How does one prepare to exit a business? According to Emma Cadden, RSM Ireland’s Transaction Advisory Services Director, who delivered a presentation on the subject at the conference in Dublin’s Hilton Hotel, the trick is to know your value and put planning into practice.

“For the company planning to sell or set in motion a succession plan, timing and planning is everything,” she said. “When you sit down to do your initial evaluation and preparation, ask yourself the following: What are the reasons for the sale or transition of the company. How strong is the company’s historic and projected financial performance? Do you know the operating metrics and sustainable profits and growth? What is your market position or customer base? How strong is the management team?”

Tierney agreed: “What I would say is that we were a bunch of Irish guys based in Galway and we made this product the number one hair loss supplement product in the world. Our mission was to sell products we believed in   and grow the business to a level which would interest a major player in the sector in acquiring it. We always saw our exit strategy as being a trade sale. Our success was built on the people and the team we had grown and developed in the company”

Due diligence is one of the steps that will expose any cracks when the perspective buyer probes more deeply into the company. Cadden said that every business exiting the market should pay heed to every nook and cranny within the company to include issues impacting the quality of earnings such as revenue recognition, margin analysis, EBITDA adjustments and operating risk analysis.

“As well as quality of earnings, a business should consider potential balance sheet implications,” she said. “Essentially, it’s about leaving no stone unturned.”

Tierney said a key element of the due diligence for the sale of an element of Lifes2Good involved having the necessary structures in place to meet different global regulations.
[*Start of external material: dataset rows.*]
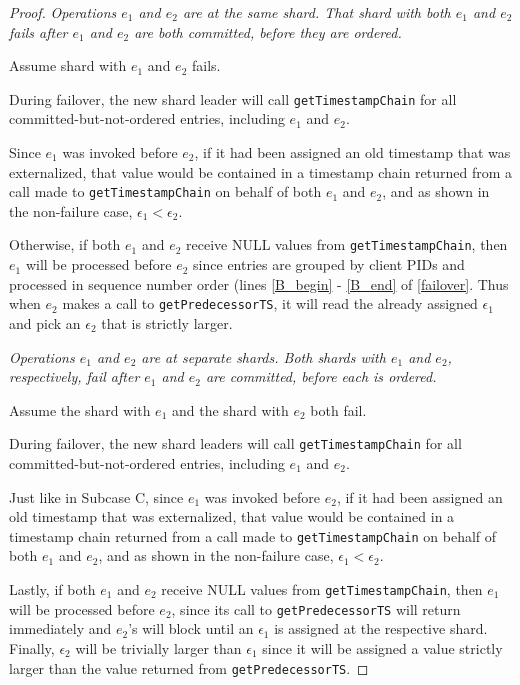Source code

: \begin{proof}
 \textit{Operations $e_1$ and $e_2$ are at the same shard. That shard with both $e_1$ and $e_2$ fails after $e_1$ and $e_2$ are both \textit{committed}, before they are \textit{ordered}.}

Assume shard with $e_1$ and $e_2$ fails.

During failover, the new shard leader will call \texttt{getTimestampChain} for all committed-but-not-ordered entries, including $e_1$ and $e_2$.

Since $e_1$ was invoked before $e_2$, if it had been assigned an old timestamp that was externalized, that value would be contained in a timestamp chain returned from a call made to \texttt{getTimestampChain} on behalf of both $e_1$ and $e_2$, and as shown in the non-failure case, $\epsilon_1 < \epsilon_2$. 

Otherwise, if both $e_1$ and $e_2$ receive NULL values from \texttt{getTimestampChain}, then $e_1$ will be processed before $e_2$ since entries are grouped by client PIDs and processed in sequence number order (lines \ref{B_begin} - \ref{B_end} of \ref{failover}. Thus when $e_2$ makes a call to \texttt{getPredecessorTS}, it will read the already assigned $\epsilon_1$ and pick an $\epsilon_2$ that is strictly larger.

 \textit{Operations $e_1$ and $e_2$ are at separate shards. Both shards with $e_1$ and $e_2$, respectively, fail after $e_1$ and $e_2$ are \textit{committed}, before each is \textit{ordered}.}

Assume the shard with $e_1$ and the shard with $e_2$ both fail.

During failover, the new shard leaders will call \texttt{getTimestampChain} for all committed-but-not-ordered entries, including $e_1$ and $e_2$.

Just like in Subcase C, since $e_1$ was invoked before $e_2$, if it had been assigned an old timestamp that was externalized, that value would be contained in a timestamp chain returned from a call made to \texttt{getTimestampChain} on behalf of both $e_1$ and $e_2$, and as shown in the non-failure case, $\epsilon_1 < \epsilon_2$. 

Lastly, if both $e_1$ and $e_2$ receive NULL values from \texttt{getTimestampChain}, then $e_1$ will be processed before $e_2$, since its call to \texttt{getPredecessorTS} will return immediately and $e_2$'s will block until an $\epsilon_1$ is assigned at the respective shard. Finally, $\epsilon_2$ will be trivially larger than $\epsilon_1$ since it will be assigned a value strictly larger than the value returned from \texttt{getPredecessorTS}.


\end{proof}
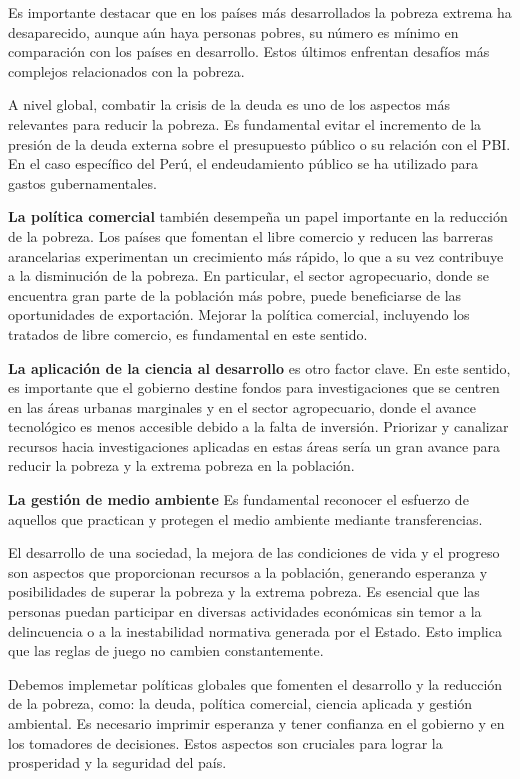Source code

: \documentclass[
  jou,
  floatsintext,
  longtable,
  a4paper,
  nolmodern,
  notxfonts,
  notimes,
  12pt,
  colorlinks=true,linkcolor=blue,citecolor=blue,urlcolor=blue]{apa7}
\begin{document}
Es importante destacar que en los países más desarrollados la pobreza
extrema ha desaparecido, aunque aún haya personas pobres, su número es
mínimo en comparación con los países en desarrollo. Estos últimos
enfrentan desafíos más complejos relacionados con la pobreza.

A nivel global, combatir la crisis de la deuda es uno de los aspectos
más relevantes para reducir la pobreza. Es fundamental evitar el
incremento de la presión de la deuda externa sobre el presupuesto
público o su relación con el PBI. En el caso específico del Perú, el
endeudamiento público se ha utilizado para gastos gubernamentales.

\textbf{La política comercial} también desempeña un papel importante en
la reducción de la pobreza. Los países que fomentan el libre comercio y
reducen las barreras arancelarias experimentan un crecimiento más
rápido, lo que a su vez contribuye a la disminución de la pobreza. En
particular, el sector agropecuario, donde se encuentra gran parte de la
población más pobre, puede beneficiarse de las oportunidades de
exportación. Mejorar la política comercial, incluyendo los tratados de
libre comercio, es fundamental en este sentido.

\textbf{La aplicación de la ciencia al desarrollo} es otro factor clave.
En este sentido, es importante que el gobierno destine fondos para
investigaciones que se centren en las áreas urbanas marginales y en el
sector agropecuario, donde el avance tecnológico es menos accesible
debido a la falta de inversión. Priorizar y canalizar recursos hacia
investigaciones aplicadas en estas áreas sería un gran avance para
reducir la pobreza y la extrema pobreza en la población.

\textbf{La gestión de medio ambiente} Es fundamental reconocer el
esfuerzo de aquellos que practican y protegen el medio ambiente mediante
transferencias.

El desarrollo de una sociedad, la mejora de las condiciones de vida y el
progreso son aspectos que proporcionan recursos a la población,
generando esperanza y posibilidades de superar la pobreza y la extrema
pobreza. Es esencial que las personas puedan participar en diversas
actividades económicas sin temor a la delincuencia o a la inestabilidad
normativa generada por el Estado. Esto implica que las reglas de juego
no cambien constantemente.

Debemos implemetar políticas globales que fomenten el desarrollo y la
reducción de la pobreza, como: la deuda, política comercial, ciencia
aplicada y gestión ambiental. Es necesario imprimir esperanza y tener
confianza en el gobierno y en los tomadores de decisiones. Estos
aspectos son cruciales para lograr la prosperidad y la seguridad del
país.
\end{document}
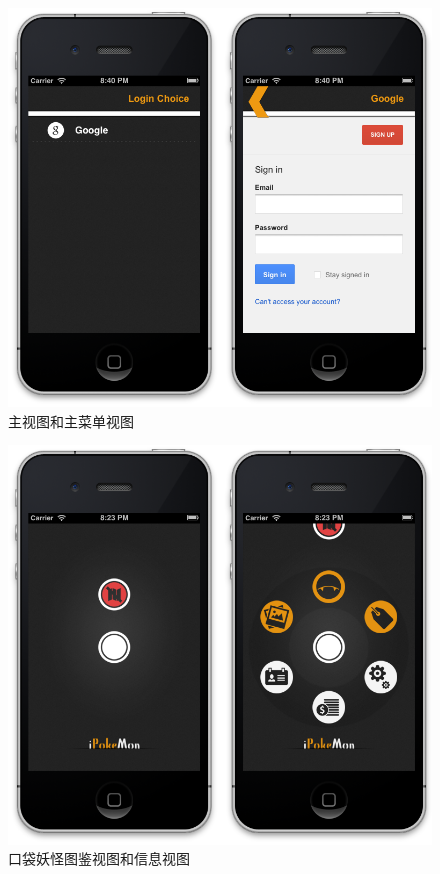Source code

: \documentclass{article}
\begin{document}
\begin{CJK}{UTF8}{gbsn}
  \begin{figure}[htbp]
		\centering
		\includegraphics[bb=0 0 790 744, scale=0.45]{figure/fig_n21.png}
		\caption{主视图和主菜单视图}
		\label{fig:n21}
	\end{figure}

  \begin{figure}[htbp]
		\centering
		\includegraphics[bb=0 0 790 744, scale=0.45]{figure/fig_n22.png}
		\caption{口袋妖怪图鉴视图和信息视图}
		\label{fig:n22}
	\end{figure}


\end{CJK}
\end{document}
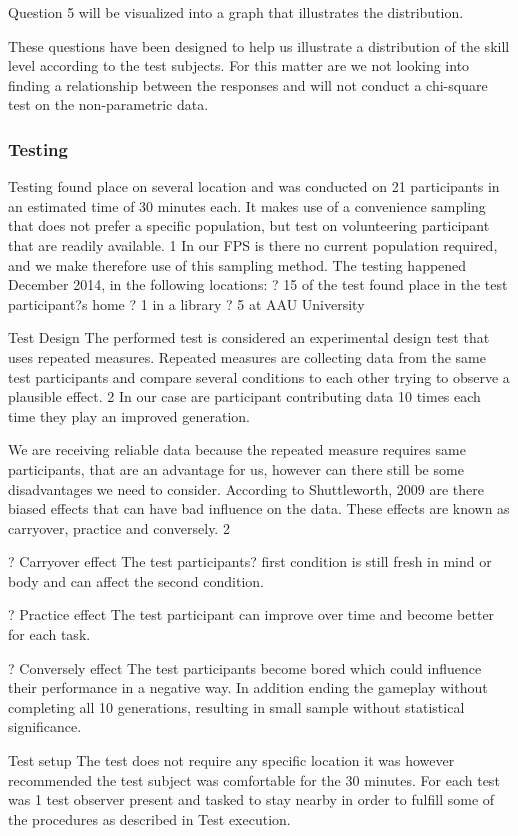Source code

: Question 5 will be visualized into a graph that illustrates the distribution.

These questions have been designed to help us illustrate a distribution of the skill level according to the test subjects. For this matter are we not looking into finding a relationship between the responses and will not conduct a chi-square test on the non-parametric data.

\subsubsection{Testing}
Testing found place on several location and was conducted on 21 participants in an estimated time of 30 minutes each.
It makes use of a convenience sampling that does not prefer a specific population, but test on volunteering participant that are readily available. {1} In our FPS is there no current population required, and we make therefore use of this sampling method. The testing happened December 2014, in the following locations:
?	15 of the test found place in the test participant?s home
?	1 in a library
?	5 at AAU University

Test Design
The performed test is considered an experimental design test that uses repeated measures.
Repeated measures are collecting data from the same test participants and compare several conditions to each other trying to observe a plausible effect. {2} In our case are participant contributing data 10 times each time they play an improved generation.

We are receiving reliable data because the repeated measure requires same participants, that are an advantage for us, however can there still be some disadvantages we need to consider. According to Shuttleworth, 2009 are there biased effects that can have bad influence on the data. These effects are known as carryover, practice and conversely. {2}

?	Carryover effect
The test participants? first condition is still fresh in mind or body and can affect the second condition.

?	Practice effect
The test participant can improve over time and become better for each task.

?	Conversely effect
The test participants become bored which could influence their performance in a negative way. In addition ending the gameplay without completing all 10 generations, resulting in small sample without statistical significance.

Test setup
The test does not require any specific location it was however recommended the test subject was comfortable for the 30 minutes. For each test was 1 test observer present and tasked to stay nearby in order to fulfill some of the procedures as described in Test execution.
“When the buyer comes in and pulls back the sheets, that’s when the reality of selling or exiting starts,” he said. “In our case we started planning for this process of disposal as early as January 2015 and it sold in January 2017, so that was a two-year activity programme. The first year was teeing it up and making sure all elements of the business was ready the second year involved identifying and pitching to potential buyers and eventually going through a formal due diligence process for the second and third quarters of 2016. Due diligence was about making sure all the pieces of the jigsaw were in place and avoiding any reason for the potential buyer to reduce his offer for the business.